In the derivatives market, the monthly options settlement will be completed this afternoon. Data shows that the maximum pain point for BTC is $100,000, with a short-to-long ratio of 0.89; for ETH, the maximum pain point is $2,300, with a short-to-long ratio of 0.81, indicating that there are still many players in the market choosing to short or hedge.
Despite frequent macroeconomic positive developments, Bitcoin's trend has not risen as expected. Over the past three days, Bitcoin has experienced consecutive declines, while U.S. stocks have steadily climbed. Important positive news this week also includes the ability for U.S. 401K retirement accounts to invest in crypto assets, as well as legal obstacles facing some of Trump's tariff policies, with a 14-day suspension period.

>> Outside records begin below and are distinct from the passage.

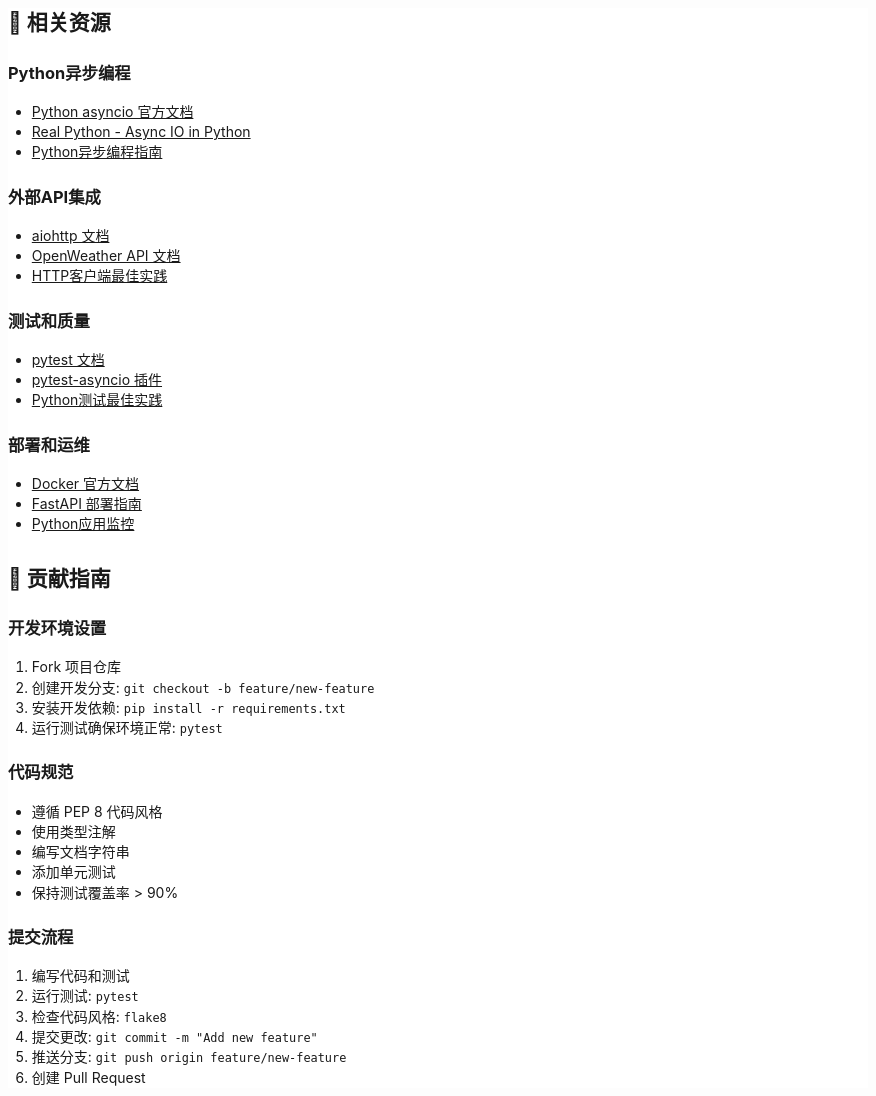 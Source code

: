 ## 🔗 相关资源

### Python异步编程

- [Python asyncio 官方文档](https://docs.python.org/3/library/asyncio.html)
- [Real Python - Async IO in Python](https://realpython.com/async-io-python/)
- [Python异步编程指南](https://python-parallel-programmning-cookbook.readthedocs.io/)

### 外部API集成

- [aiohttp 文档](https://docs.aiohttp.org/)
- [OpenWeather API 文档](https://openweathermap.org/api)
- [HTTP客户端最佳实践](https://docs.python-requests.org/en/latest/)

### 测试和质量

- [pytest 文档](https://docs.pytest.org/)
- [pytest-asyncio 插件](https://pytest-asyncio.readthedocs.io/)
- [Python测试最佳实践](https://docs.python-guide.org/writing/tests/)

### 部署和运维

- [Docker 官方文档](https://docs.docker.com/)
- [FastAPI 部署指南](https://fastapi.tiangolo.com/deployment/)
- [Python应用监控](https://docs.python.org/3/library/logging.html)

## 🤝 贡献指南

### 开发环境设置

1. Fork 项目仓库
2. 创建开发分支: `git checkout -b feature/new-feature`
3. 安装开发依赖: `pip install -r requirements.txt`
4. 运行测试确保环境正常: `pytest`

### 代码规范

- 遵循 PEP 8 代码风格
- 使用类型注解
- 编写文档字符串
- 添加单元测试
- 保持测试覆盖率 > 90%

### 提交流程

1. 编写代码和测试
2. 运行测试: `pytest`
3. 检查代码风格: `flake8`
4. 提交更改: `git commit -m "Add new feature"`
5. 推送分支: `git push origin feature/new-feature`
6. 创建 Pull Request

Notably, Trump met with Federal Reserve Chairman Powell for the first time. Although no policy breakthroughs were achieved, it conveyed his strong expectations for monetary easing policies.
ETF data shows that the U.S. spot Bitcoin ETF saw a net outflow of 3,219 coins yesterday, valued at $347 million; the U.S. spot Ethereum ETF saw a net inflow of 34,300 coins yesterday, valued at $91.9 million.
Despite a pullback in Bitcoin's trend, the market has not shown obvious panic. The turnover rate of short-term chips has decreased, and the main funds remain in a wait-and-see state. The support range remains solid, located between $93,000 and $98,000. The core PCE price data to be released tonight will be the focus of market attention. If the data performs better than expected, it may boost player confidence.
Overall, Bitcoin has retraced to the 5-week line position as expected, and the potential for further retracement may be limited. Patience is needed to wait for adjustments, and it is highly likely to enter a high-level consolidation phase and build momentum for an upward trend.